(Dataset excerpts)
● ● ● ● ●
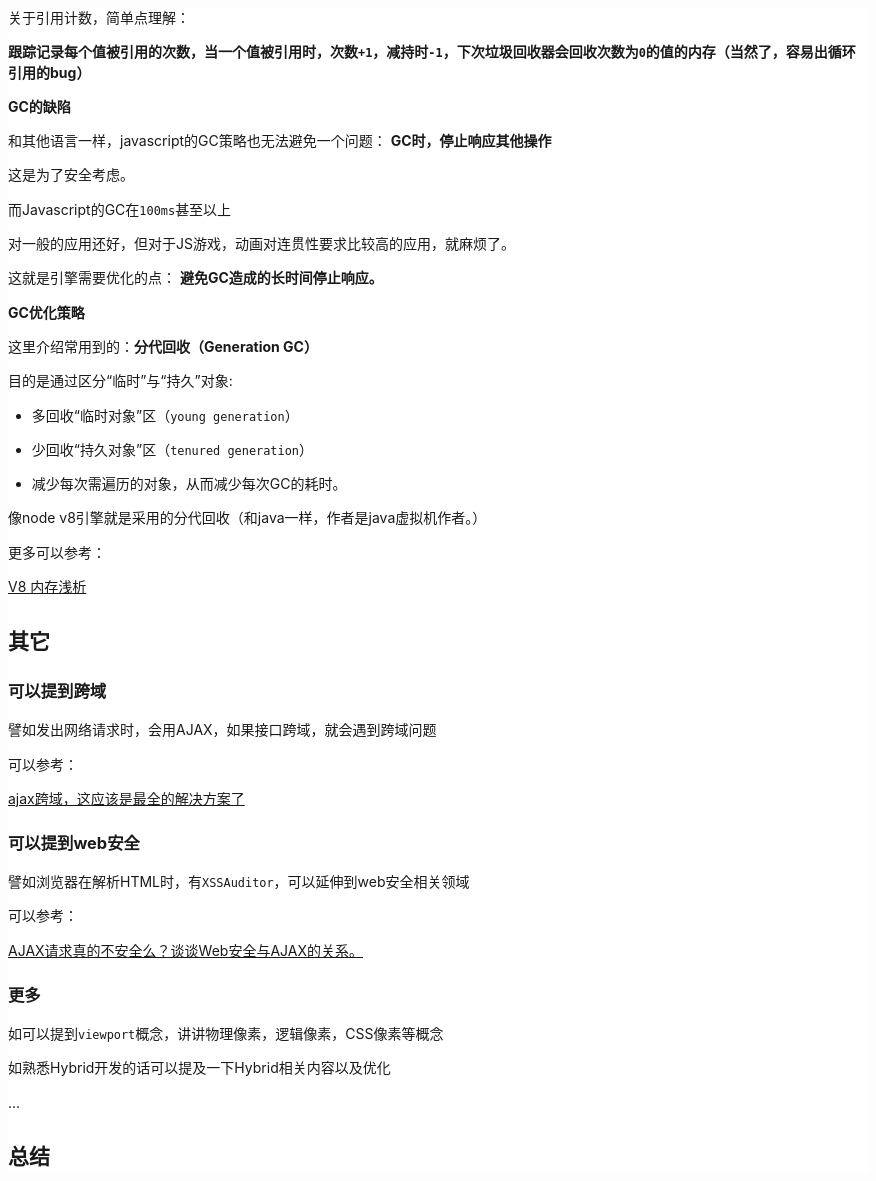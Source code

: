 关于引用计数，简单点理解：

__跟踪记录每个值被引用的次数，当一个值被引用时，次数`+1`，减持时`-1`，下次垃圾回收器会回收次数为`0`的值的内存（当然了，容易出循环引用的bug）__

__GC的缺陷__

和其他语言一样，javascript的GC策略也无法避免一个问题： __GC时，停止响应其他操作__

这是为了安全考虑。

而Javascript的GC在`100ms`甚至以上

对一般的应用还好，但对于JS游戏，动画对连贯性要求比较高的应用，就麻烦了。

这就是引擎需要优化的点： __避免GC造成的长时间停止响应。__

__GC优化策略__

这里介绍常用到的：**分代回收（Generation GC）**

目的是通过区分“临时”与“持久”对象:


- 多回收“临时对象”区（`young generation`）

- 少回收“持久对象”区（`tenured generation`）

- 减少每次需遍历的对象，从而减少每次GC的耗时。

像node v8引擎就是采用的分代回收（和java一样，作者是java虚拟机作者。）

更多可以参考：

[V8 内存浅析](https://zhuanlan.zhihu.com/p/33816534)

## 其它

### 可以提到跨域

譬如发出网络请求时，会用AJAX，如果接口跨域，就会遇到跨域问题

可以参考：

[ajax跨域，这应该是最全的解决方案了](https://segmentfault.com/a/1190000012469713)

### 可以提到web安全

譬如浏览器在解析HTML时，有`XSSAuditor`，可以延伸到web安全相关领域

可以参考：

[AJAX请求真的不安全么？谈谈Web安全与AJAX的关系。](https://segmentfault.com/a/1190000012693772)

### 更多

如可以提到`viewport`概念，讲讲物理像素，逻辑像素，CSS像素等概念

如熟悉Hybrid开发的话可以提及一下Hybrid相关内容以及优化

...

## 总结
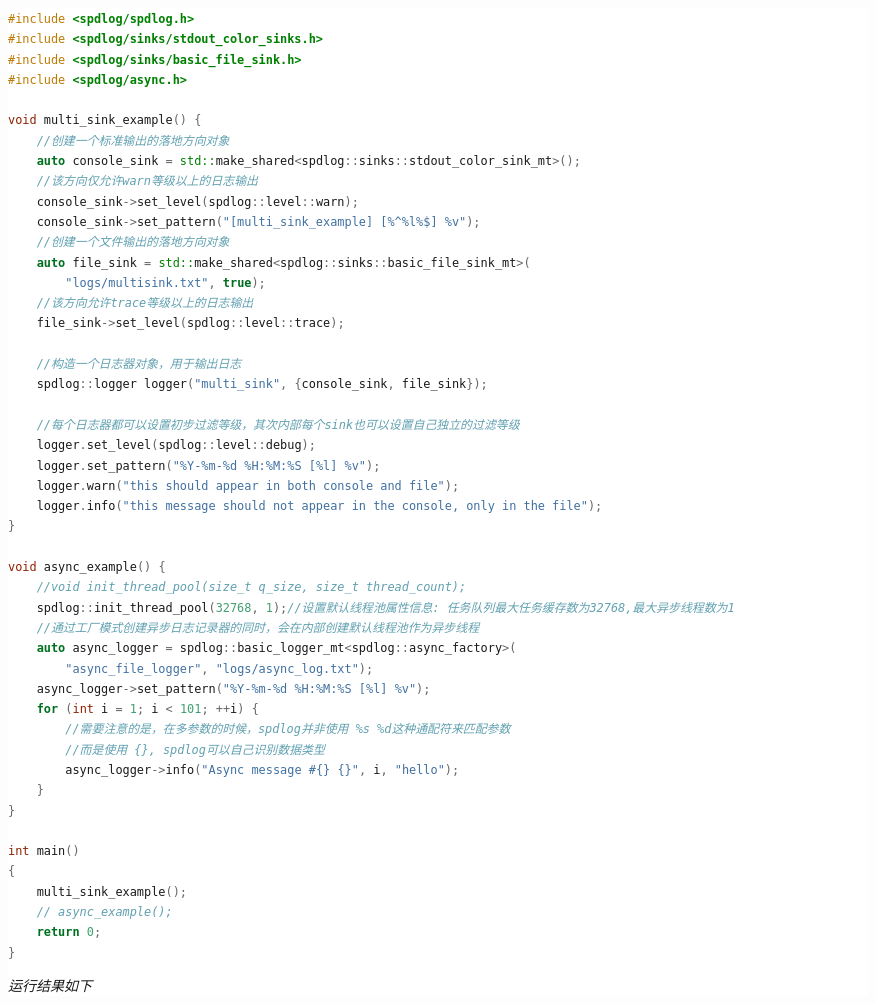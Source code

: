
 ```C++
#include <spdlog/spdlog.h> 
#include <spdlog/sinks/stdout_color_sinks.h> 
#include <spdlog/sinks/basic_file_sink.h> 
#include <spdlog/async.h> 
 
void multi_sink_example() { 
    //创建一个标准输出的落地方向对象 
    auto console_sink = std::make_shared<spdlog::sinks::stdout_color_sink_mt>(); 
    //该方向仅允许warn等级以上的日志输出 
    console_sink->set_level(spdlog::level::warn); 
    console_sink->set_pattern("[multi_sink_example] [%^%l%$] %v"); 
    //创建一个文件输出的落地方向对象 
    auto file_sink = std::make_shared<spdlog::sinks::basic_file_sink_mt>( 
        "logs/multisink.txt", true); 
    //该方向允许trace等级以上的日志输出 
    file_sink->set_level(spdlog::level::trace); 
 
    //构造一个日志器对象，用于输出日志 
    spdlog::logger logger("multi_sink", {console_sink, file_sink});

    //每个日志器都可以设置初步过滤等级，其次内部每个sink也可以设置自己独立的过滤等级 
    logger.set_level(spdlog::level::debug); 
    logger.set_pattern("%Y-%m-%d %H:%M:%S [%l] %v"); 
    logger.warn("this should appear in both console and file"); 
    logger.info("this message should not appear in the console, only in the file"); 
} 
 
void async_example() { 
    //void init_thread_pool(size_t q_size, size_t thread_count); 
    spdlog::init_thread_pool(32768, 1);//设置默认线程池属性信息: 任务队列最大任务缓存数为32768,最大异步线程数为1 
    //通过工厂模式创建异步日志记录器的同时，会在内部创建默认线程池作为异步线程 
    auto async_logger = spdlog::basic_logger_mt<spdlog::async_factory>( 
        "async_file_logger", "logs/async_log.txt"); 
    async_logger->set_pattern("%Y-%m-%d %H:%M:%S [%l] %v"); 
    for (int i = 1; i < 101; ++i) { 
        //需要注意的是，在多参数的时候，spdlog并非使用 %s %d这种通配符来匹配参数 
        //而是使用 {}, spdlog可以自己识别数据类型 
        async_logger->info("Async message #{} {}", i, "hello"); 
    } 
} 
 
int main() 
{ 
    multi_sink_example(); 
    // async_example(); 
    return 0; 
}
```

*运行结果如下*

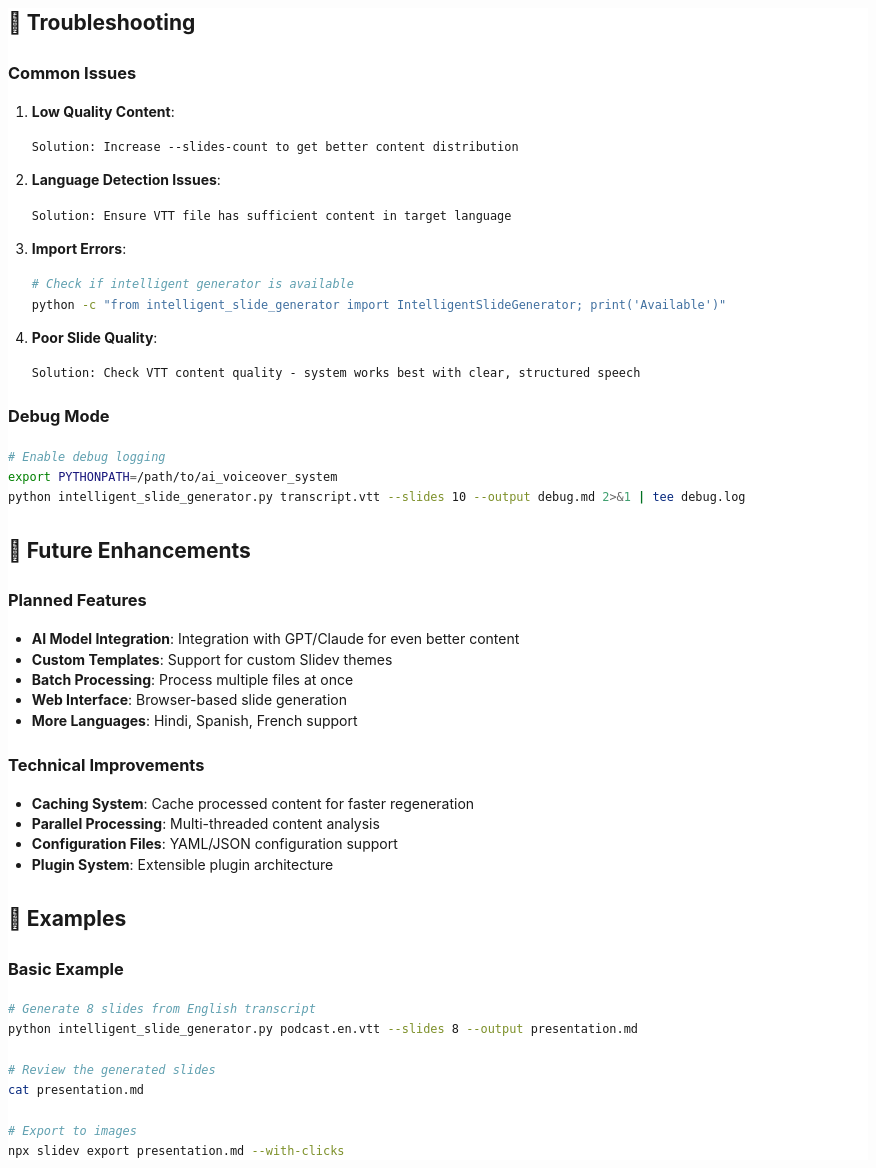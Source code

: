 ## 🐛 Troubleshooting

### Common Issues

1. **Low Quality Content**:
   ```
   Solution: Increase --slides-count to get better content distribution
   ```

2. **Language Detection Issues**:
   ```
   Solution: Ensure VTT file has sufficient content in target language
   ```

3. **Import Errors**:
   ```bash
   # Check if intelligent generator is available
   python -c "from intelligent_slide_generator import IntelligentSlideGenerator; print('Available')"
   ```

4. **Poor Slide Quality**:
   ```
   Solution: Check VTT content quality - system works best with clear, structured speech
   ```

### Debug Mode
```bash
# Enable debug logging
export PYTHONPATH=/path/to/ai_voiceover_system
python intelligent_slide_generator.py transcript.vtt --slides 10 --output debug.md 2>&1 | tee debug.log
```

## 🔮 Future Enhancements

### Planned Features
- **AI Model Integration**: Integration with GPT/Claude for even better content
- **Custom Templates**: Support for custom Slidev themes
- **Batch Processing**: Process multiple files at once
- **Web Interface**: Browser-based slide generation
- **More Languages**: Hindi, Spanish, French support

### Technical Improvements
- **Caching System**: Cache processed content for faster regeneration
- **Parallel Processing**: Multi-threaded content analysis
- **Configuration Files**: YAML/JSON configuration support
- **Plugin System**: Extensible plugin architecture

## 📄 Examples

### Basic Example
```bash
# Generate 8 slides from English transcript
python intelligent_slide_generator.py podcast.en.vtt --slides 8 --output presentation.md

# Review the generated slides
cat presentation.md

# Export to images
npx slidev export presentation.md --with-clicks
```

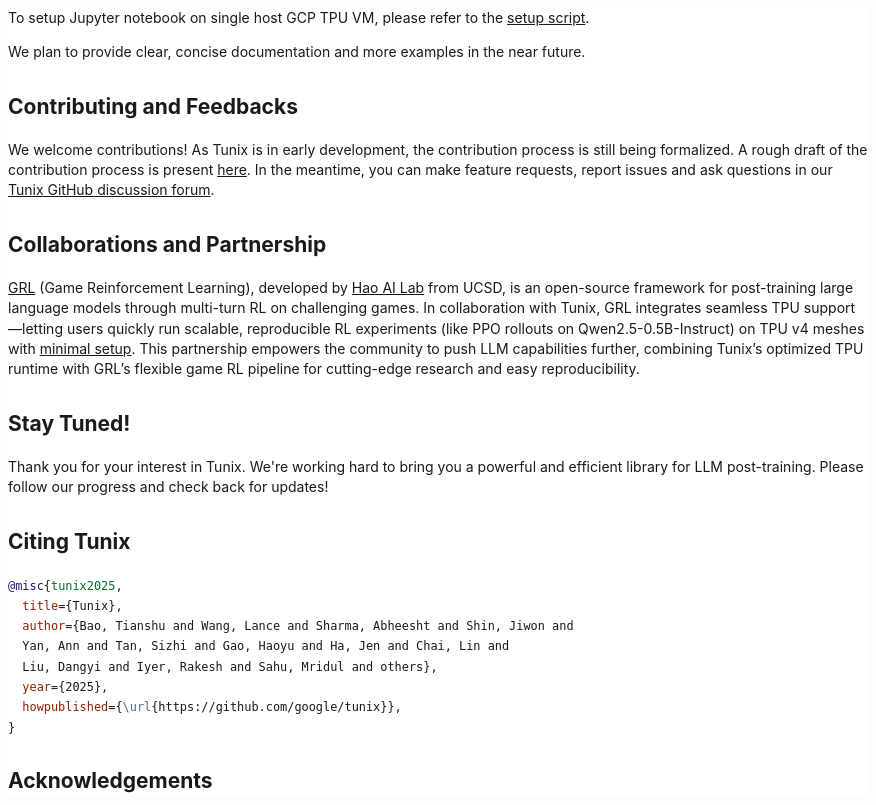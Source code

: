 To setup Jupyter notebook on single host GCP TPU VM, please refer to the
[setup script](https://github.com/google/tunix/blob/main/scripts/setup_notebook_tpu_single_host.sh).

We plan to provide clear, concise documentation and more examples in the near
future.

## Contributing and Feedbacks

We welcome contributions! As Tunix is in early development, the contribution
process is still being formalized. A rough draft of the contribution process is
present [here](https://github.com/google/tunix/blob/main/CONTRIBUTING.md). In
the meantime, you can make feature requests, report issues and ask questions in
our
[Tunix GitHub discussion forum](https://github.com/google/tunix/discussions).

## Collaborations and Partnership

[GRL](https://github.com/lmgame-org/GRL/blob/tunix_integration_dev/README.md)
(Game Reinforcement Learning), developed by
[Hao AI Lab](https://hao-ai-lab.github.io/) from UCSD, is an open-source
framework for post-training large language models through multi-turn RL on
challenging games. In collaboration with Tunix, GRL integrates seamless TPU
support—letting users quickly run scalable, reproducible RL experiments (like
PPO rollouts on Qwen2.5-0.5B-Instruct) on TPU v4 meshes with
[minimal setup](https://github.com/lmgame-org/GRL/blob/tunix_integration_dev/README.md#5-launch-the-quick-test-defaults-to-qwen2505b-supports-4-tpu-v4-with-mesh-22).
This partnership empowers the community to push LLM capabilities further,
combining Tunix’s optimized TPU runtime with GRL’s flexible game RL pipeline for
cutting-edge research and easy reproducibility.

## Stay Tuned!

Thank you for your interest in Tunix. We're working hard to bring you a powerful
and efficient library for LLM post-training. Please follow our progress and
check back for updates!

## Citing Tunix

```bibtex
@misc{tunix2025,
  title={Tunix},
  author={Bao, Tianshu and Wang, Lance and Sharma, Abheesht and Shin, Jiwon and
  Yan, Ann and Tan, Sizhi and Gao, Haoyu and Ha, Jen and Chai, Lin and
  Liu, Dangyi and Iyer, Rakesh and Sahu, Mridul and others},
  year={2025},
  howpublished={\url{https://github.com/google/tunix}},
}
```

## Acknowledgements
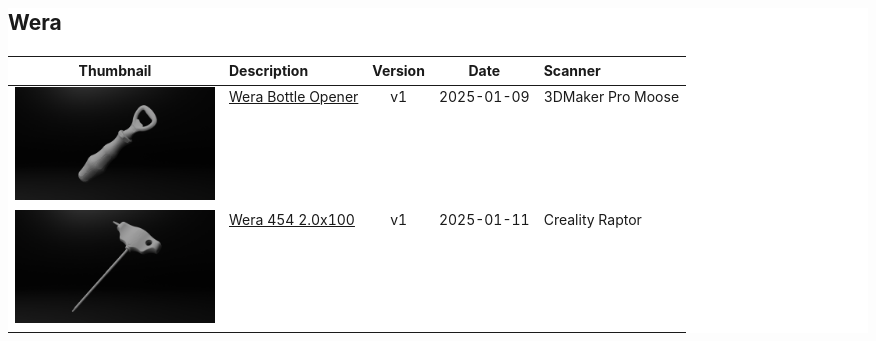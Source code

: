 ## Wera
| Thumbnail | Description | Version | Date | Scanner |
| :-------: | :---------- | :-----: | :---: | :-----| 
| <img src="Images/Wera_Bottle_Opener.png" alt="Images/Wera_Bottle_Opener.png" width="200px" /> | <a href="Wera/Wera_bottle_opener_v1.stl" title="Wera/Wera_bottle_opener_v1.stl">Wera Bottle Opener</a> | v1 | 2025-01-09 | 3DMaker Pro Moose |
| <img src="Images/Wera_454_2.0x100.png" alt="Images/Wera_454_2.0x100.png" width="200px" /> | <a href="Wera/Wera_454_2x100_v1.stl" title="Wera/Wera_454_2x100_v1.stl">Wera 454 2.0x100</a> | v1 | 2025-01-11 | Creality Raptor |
● ● ● ● ●
YOUR INSTRUCTIONS: Within the data above, the span starting at the line containing "We plan to provide" and ending at the line containing "framework for post-training" is to be retyped exactly, with no other lines.

ANSWER TO THIS EXERCISE:
We plan to provide clear, concise documentation and more examples in the near
future.

## Contributing and Feedbacks

We welcome contributions! As Tunix is in early development, the contribution
process is still being formalized. A rough draft of the contribution process is
present [here](https://github.com/google/tunix/blob/main/CONTRIBUTING.md). In
the meantime, you can make feature requests, report issues and ask questions in
our
[Tunix GitHub discussion forum](https://github.com/google/tunix/discussions).

## Collaborations and Partnership

[GRL](https://github.com/lmgame-org/GRL/blob/tunix_integration_dev/README.md)
(Game Reinforcement Learning), developed by
[Hao AI Lab](https://hao-ai-lab.github.io/) from UCSD, is an open-source
framework for post-training large language models through multi-turn RL on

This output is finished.